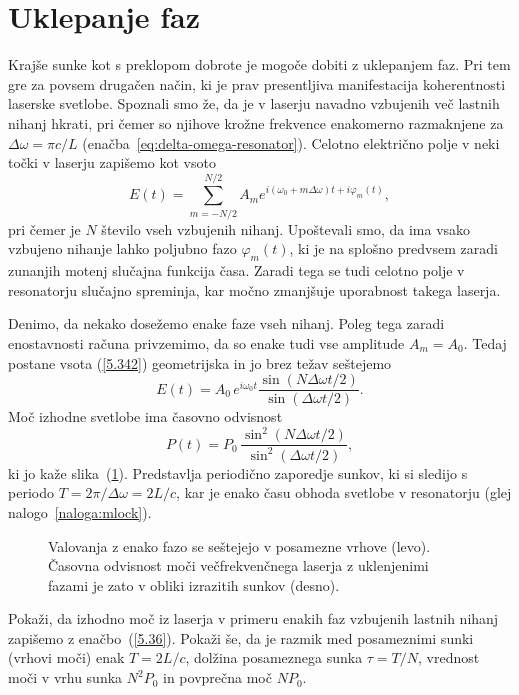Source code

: \section{Uklepanje faz}
\label{chap:Uklepanje}
Krajše sunke kot s preklopom dobrote je mogoče dobiti z uklepanjem faz.
Pri tem gre za povsem drugačen način, ki je prav presentljiva manifestacija 
koherentnosti laserske svetlobe. Spoznali smo že, da je v laserju navadno 
vzbujenih več lastnih nihanj hkrati, pri čemer so njihove krožne frekvence 
enakomerno razmaknjene za $\Delta \omega =\pi c/L$ 
(enačba~\ref{eq:delta-omega-resonator}). Celotno električno
polje v neki točki v laserju zapišemo kot vsoto 
\begin{equation}
E(t)=\sum_{m=-N/2}^{N/2}A_{m}e^{i(\omega _{0}+m\Delta \omega )t+i\varphi
_{m}(t)},
\label{5.342}
\end{equation}
pri čemer je $N$ število vseh vzbujenih nihanj. Upoštevali smo, da ima vsako
vzbujeno nihanje lahko poljubno fazo $\varphi _{m}(t)$, ki je na splošno predvsem
zaradi zunanjih motenj slučajna funkcija časa. Zaradi tega se tudi
celotno polje v resonatorju slučajno spreminja, kar močno zmanjšuje uporabnost
takega laserja.

Denimo, da nekako dosežemo enake faze vseh nihanj. Poleg tega zaradi enostavnosti
računa privzemimo, da so enake tudi vse amplitude $A_{m}= A_0$. Tedaj
postane vsota (\ref{5.342}) geometrijska in jo brez težav seštejemo 
\begin{equation}
E(t)=A_{0}\,e^{i\omega _{0}t}\frac{\sin (N\Delta \omega t/2)}{\sin(\Delta
\omega t/2)}.
\label{5.352}
\end{equation}
Moč izhodne svetlobe ima časovno odvisnost 
\begin{equation}
P(t)=P_{0}\,\frac{\sin ^{2}(N\Delta \omega t/2)}{\sin ^{2}(\Delta \omega t/2)},
\label{5.36}
\end{equation}
ki jo kaže slika~(\ref{s5.10}). Predstavlja periodično zaporedje sunkov, 
ki si sledijo s periodo $T=2\pi /\Delta \omega =2L/c$, kar je enako času obhoda
svetlobe v resonatorju (glej nalogo~\ref{naloga:mlock}). 
\begin{figure}[h]
\centering
\def\svgwidth{140truemm} 

\caption{Valovanja z enako fazo se seštejejo v posamezne vrhove (levo). Časovna odvisnost moči večfrekvenčnega laserja z uklenjenimi fazami je zato v obliki izrazitih sunkov (desno).}
\label{s5.10}
\end{figure}
\begin{definition}
\label{naloga:mlock}
Pokaži, da izhodno moč iz laserja v primeru enakih faz vzbujenih lastnih nihanj
zapišemo z enačbo~(\ref{5.36}). Pokaži še, da je razmik med posameznimi sunki (vrhovi
moči) enak $T=2L/c$, dolžina posameznega sunka $\tau = T/N$, vrednost moči v vrhu 
sunka $N^{2}P_{0}$ in povprečna moč $NP_{0}$.
\end{definition}

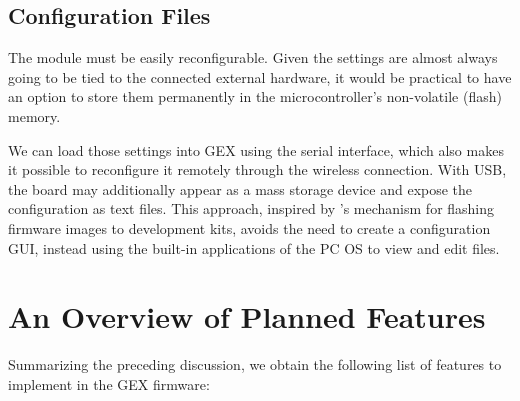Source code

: \subsection{Configuration Files}

The module must be easily reconfigurable. Given the settings are almost always going to be tied to the connected external hardware, it would be practical to have an option to store them permanently in the microcontroller's non-volatile (flash) memory.

We can load those settings into GEX using the serial interface, which also makes it possible to reconfigure it remotely through the wireless connection. With USB, the board may additionally appear as a mass storage device and expose the configuration as text files. This approach, inspired by \mbed's mechanism for flashing firmware images to development kits, avoids the need to create a configuration \gls{GUI}, instead using the built-in applications of the \gls{PC} \gls{OS} to view and edit files.

\section{An Overview of Planned Features}

Summarizing the preceding discussion, we obtain the following list of features to implement in the GEX firmware:

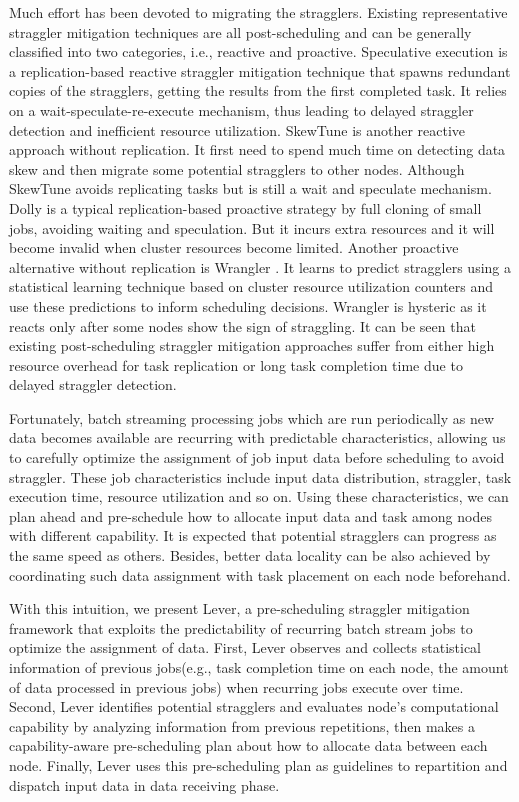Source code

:   Much effort has been devoted to migrating the stragglers. Existing representative straggler mitigation techniques are all post-scheduling and can be generally classified into two categories, i.e., reactive and proactive. Speculative execution \cite{Dean2004} is a replication-based reactive straggler mitigation technique that spawns redundant copies of the stragglers, getting the results from the first completed task. It relies on a wait-speculate-re-execute mechanism, thus leading to delayed straggler detection and inefficient resource utilization. SkewTune \cite{Kwon2012} is another reactive approach without replication. It first need to spend much time on detecting data skew and then  migrate some potential stragglers to other nodes. Although SkewTune avoids replicating tasks but is still a wait and speculate mechanism. Dolly \cite{Ananthanarayanan2013} is a typical replication-based proactive strategy by full cloning of small jobs, avoiding waiting and speculation. But it incurs extra resources and it will become invalid when cluster resources become limited. Another proactive alternative without replication is Wrangler \cite{Yadwadkar2014}. It learns to predict stragglers using a statistical learning technique based on cluster resource utilization counters and use these predictions to inform scheduling decisions. Wrangler is hysteric as it reacts only after some nodes show the sign of straggling. It can be seen that existing post-scheduling straggler mitigation approaches suffer from either high resource overhead for task replication or long task completion time due to delayed straggler detection.

  Fortunately, batch streaming processing jobs which are run periodically as new data becomes available \cite{Zaharia2013} are recurring with predictable characteristics, allowing us to carefully optimize the assignment of job input data before scheduling to avoid straggler. These job characteristics include input data distribution, straggler, task execution time, resource utilization and so on. Using these characteristics, we can plan ahead and pre-schedule how to allocate input data and task among nodes with different capability. It is expected that potential stragglers can progress as the same speed as others. Besides, better data locality can be also achieved by coordinating such data assignment with task placement on each node beforehand.

  With this intuition, we present Lever, a pre-scheduling straggler mitigation framework that exploits the predictability of recurring batch stream jobs to optimize the assignment of data. First, Lever observes and collects statistical information of previous jobs(e.g., task completion time on each node, the amount of data processed in previous jobs) when recurring jobs execute over time. Second, Lever identifies potential stragglers and evaluates node's computational capability by analyzing information from previous repetitions, then makes a capability-aware pre-scheduling plan about how to allocate data between each node. Finally, Lever uses this pre-scheduling plan as guidelines to repartition and dispatch input data in data receiving phase.

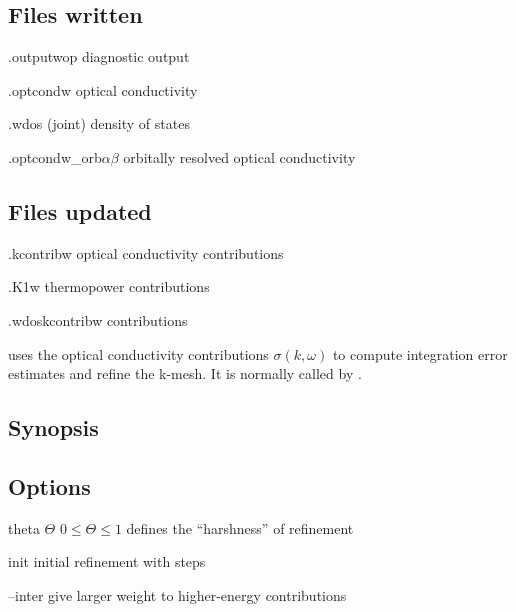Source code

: \subsection{Files written}
\begin{options}
\item[\case.outputwop] diagnostic output 
\item[\case.optcondw] optical conductivity 
\item[\case.wdos] (joint) density of states 
\item[\case.optcondw\_orb$αβ$] orbitally resolved optical conductivity
\end{options}

\subsection{Files updated}
\begin{options}
\item[\case.kcontribw] optical conductivity contributions
\item[\case.K1w] thermopower contributions
\item[\case.wdoskcontribw] \dos contributions
\end{options}



 uses the optical conductivity contributions $σ(k, ω)$ to
compute integration error estimates and refine the k-mesh.  It is
normally called by \woprog.

\subsection{Synopsis}
\begin{usage}
   \case
\end{usage}

\subsection{Options}
\begin{options}
\item[\td theta $Θ$] $0 \le Θ \le 1$ defines the ``harshness'' of
  refinement 
\item[\td init \NI] initial refinement with \NI steps 
\item[--inter] give larger weight to higher-energy contributions
\end{options}

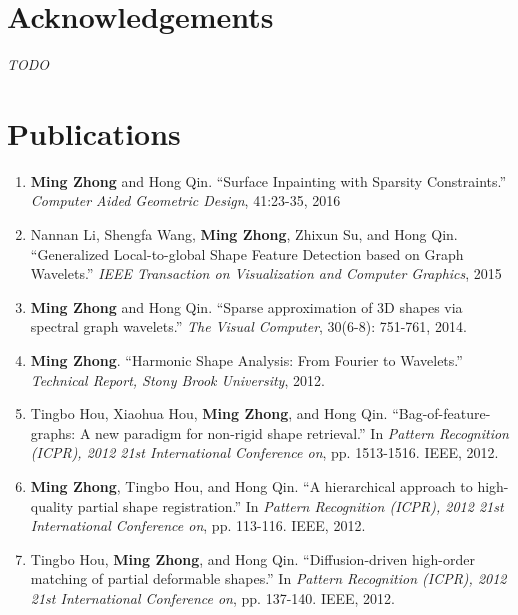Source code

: \documentclass[12pt,letterpaper,twosided]{report}
\numberwithin{equation}{section}
\begin{document}
\chapter*{Acknowledgements}
\emph{TODO}

\newpage
\chapter*{Publications}

\begin{enumerate}
\item \textbf{Ming Zhong} and Hong Qin. ``Surface Inpainting with Sparsity Constraints.'' \emph{Computer Aided Geometric Design}, 41:23-35, 2016
\item Nannan Li, Shengfa Wang, \textbf{Ming Zhong}, Zhixun Su, and Hong Qin. ``Generalized Local-to-global Shape Feature Detection based on Graph Wavelets.'' \emph{IEEE Transaction on Visualization and Computer Graphics}, 2015
\item \textbf{Ming Zhong} and Hong Qin. ``Sparse approximation of 3D shapes via spectral graph wavelets.'' \emph{The Visual Computer}, 30(6-8): 751-761, 2014.
\item \textbf{Ming Zhong}. ``Harmonic Shape Analysis: From Fourier to Wavelets.'' \emph{Technical Report, Stony Brook University}, 2012.
\item Tingbo Hou, Xiaohua Hou, \textbf{Ming Zhong}, and Hong Qin. ``Bag-of-feature-graphs: A new paradigm for non-rigid shape retrieval.'' In \emph{Pattern Recognition (ICPR), 2012 21st International Conference on}, pp. 1513-1516. IEEE, 2012.
\item \textbf{Ming Zhong}, Tingbo Hou, and Hong Qin. ``A hierarchical approach to high-quality partial shape registration.'' In \emph{Pattern Recognition (ICPR), 2012 21st International Conference on}, pp. 113-116. IEEE, 2012.
\item Tingbo Hou, \textbf{Ming Zhong}, and Hong Qin. ``Diffusion-driven high-order matching of partial deformable shapes.'' In \emph{Pattern Recognition (ICPR), 2012 21st International Conference on}, pp. 137-140. IEEE, 2012.
\end{enumerate}

\newpage
\pagestyle{fancy}
\fancyhead{}
\fancyhead[RO,LE]{\thepage}
\fancyhead[LO]{\leftmark}
\fancyhead[RE]{\rightmark}
\fancyfoot{}
\renewcommand{\headrulewidth}{0.5pt}

\graphicspath{{fig-intro/}}

\graphicspath{{figures/}}

\graphicspath{{fig-approximation/}}

\graphicspath{{fig-inpainting/}}

\graphicspath{{fig-feature/}}

\graphicspath{{figures/}}




{}


\end{document}
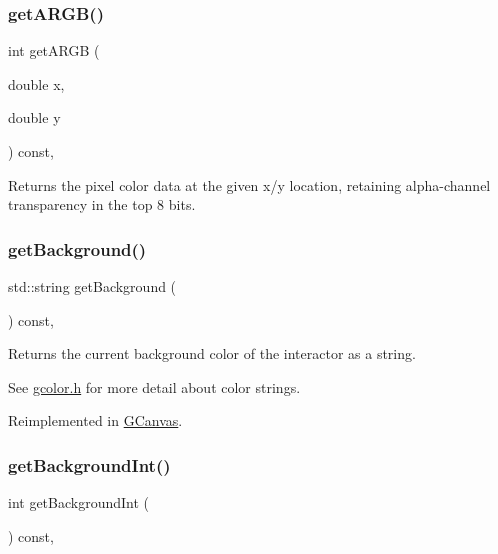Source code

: \subsubsection{\texorpdfstring{get\+A\+R\+G\+B()}{getARGB()}}
{\footnotesize\ttfamily int get\+A\+R\+GB (\begin{DoxyParamCaption}\item[{double}]{x,  }\item[{double}]{y }\end{DoxyParamCaption}) const\hspace{0.3cm}{\ttfamily [virtual]}, {\ttfamily [inherited]}}



Returns the pixel color data at the given x/y location, retaining alpha-\/channel transparency in the top 8 bits. 

\mbox{\label{classGDrawingSurface_a808e22cc1fdfbecf71ed8c64ef4600e0}} 
\subsubsection{\texorpdfstring{get\+Background()}{getBackground()}}
{\footnotesize\ttfamily std\+::string get\+Background (\begin{DoxyParamCaption}{ }\end{DoxyParamCaption}) const\hspace{0.3cm}{\ttfamily [virtual]}, {\ttfamily [inherited]}}



Returns the current background color of the interactor as a string. 

See \mbox{\hyperlink{gcolor_8h_source}{gcolor.\+h}} for more detail about color strings. 

Reimplemented in \mbox{\hyperlink{classGCanvas_ab44f928b6bd7c8e4b82d5ed92bc3d4c6}{G\+Canvas}}.

\mbox{\label{classGDrawingSurface_a9e827257a55cb8cf4d9de2ec6bcfd7a0}} 
\subsubsection{\texorpdfstring{get\+Background\+Int()}{getBackgroundInt()}}
{\footnotesize\ttfamily int get\+Background\+Int (\begin{DoxyParamCaption}{ }\end{DoxyParamCaption}) const\hspace{0.3cm}{\ttfamily [virtual]}, {\ttfamily [inherited]}}




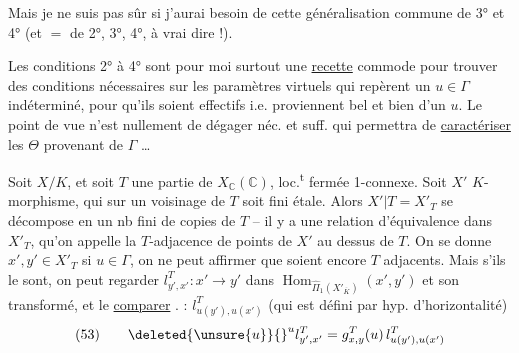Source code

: Mais je ne suis pas sûr si j'aurai besoin de cette généralisation commune de 3° et 4° (et $=$ de 2°, 3°, 4°, à vrai dire !).

Les conditions 2° à 4° sont pour moi surtout une \uline{recette} commode pour trouver des conditions nécessaires sur les paramètres virtuels qui repèrent un $u\in\Gamma$ indéterminé, pour qu'ils soient effectifs i.e. proviennent bel et bien d'un $u$. Le point de vue  n'est nullement de dégager   néc. et suff. qui permettra de \uline{caractériser} les $\Theta$ provenant de $\Gamma$ \ldots
{}

\hrulefill

Soit $X/K$, et soit $T$ une partie de
$X_{\mathbb C}(\mathbb C)$, loc.\textsuperscript{t} fermée 1-connexe. Soit $X'$  $K$-morphisme, qui sur  un voisinage de $T$ soit fini étale. Alors $X'\vert T=X'_T$ se décompose en un nb fini de copies de $T$ -- il y a une relation d'équivalence dans $X'_T$, qu'on appelle la $T$-adjacence de points de $X'$ au dessus de $T$. On se donne  $x',y'\in X'_T$
si $u\in\Gamma$, on ne peut affirmer que  soient encore $T$ adjacents.
Mais s'ils le sont, on peut regarder $l^T_{y',x'}:x'\to y'$  dans  $\operatorname{Hom}_{\widehat{\Pi}_1(X'_{\overline K})}(x',y')$ et son transformé,   et le \uline{comparer} . : $l^T_{u(y'),u(x')}$ (qui est défini par hyp. d'horizontalité)
\[
(53)\qquad \deleted{\unsure{u}}{}^u l^T_{y',x'}=g^T_{x,y}(u)\,l^T_{u(y'),u(x')}
\]
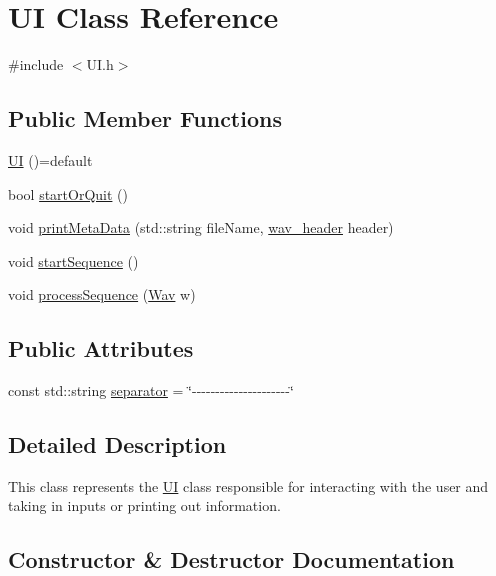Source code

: \hypertarget{classUI}{}\section{UI Class Reference}
\label{classUI}


{\ttfamily \#include $<$U\+I.\+h$>$}

\subsection*{Public Member Functions}
\begin{DoxyCompactItemize}
\item 
\hyperlink{classUI_a3cd5131e957f45588b448c5c55ed0adf}{UI} ()=default
\item 
bool \hyperlink{classUI_ac9b2da5386256bf5d47e59306c3743a0}{start\+Or\+Quit} ()
\item 
void \hyperlink{classUI_a93d537361c79858e385c632bc147f63c}{print\+Meta\+Data} (std\+::string file\+Name, \hyperlink{structwav__header}{wav\+\_\+header} header)
\item 
void \hyperlink{classUI_abacdf6ae7042f82147d748c5669f5ca3}{start\+Sequence} ()
\item 
void \hyperlink{classUI_a3b363fd2cd390605325ec3fb348d9580}{process\+Sequence} (\hyperlink{classWav}{Wav} w)
\end{DoxyCompactItemize}
\subsection*{Public Attributes}
\begin{DoxyCompactItemize}
\item 
const std\+::string \hyperlink{classUI_a73df1331f3f022d956843672ad15d873}{separator} = \char`\"{}-\/-\/-\/-\/-\/-\/-\/-\/-\/-\/-\/-\/-\/-\/-\/-\/-\/-\/-\/-\/-\/\char`\"{}
\end{DoxyCompactItemize}


\subsection{Detailed Description}
This class represents the \hyperlink{classUI}{UI} class responsible for interacting with the user and taking in inputs or printing out information. 

\subsection{Constructor \& Destructor Documentation}
\mbox{\label{classUI_a3cd5131e957f45588b448c5c55ed0adf}}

----

Problem description » Every line in the entries above that has the word "enake" should be identified and copied.

Result of this task »
Denimo, da nekako dosežemo enake faze vseh nihanj. Poleg tega zaradi enostavnosti
računa privzemimo, da so enake tudi vse amplitude $A_{m}= A_0$. Tedaj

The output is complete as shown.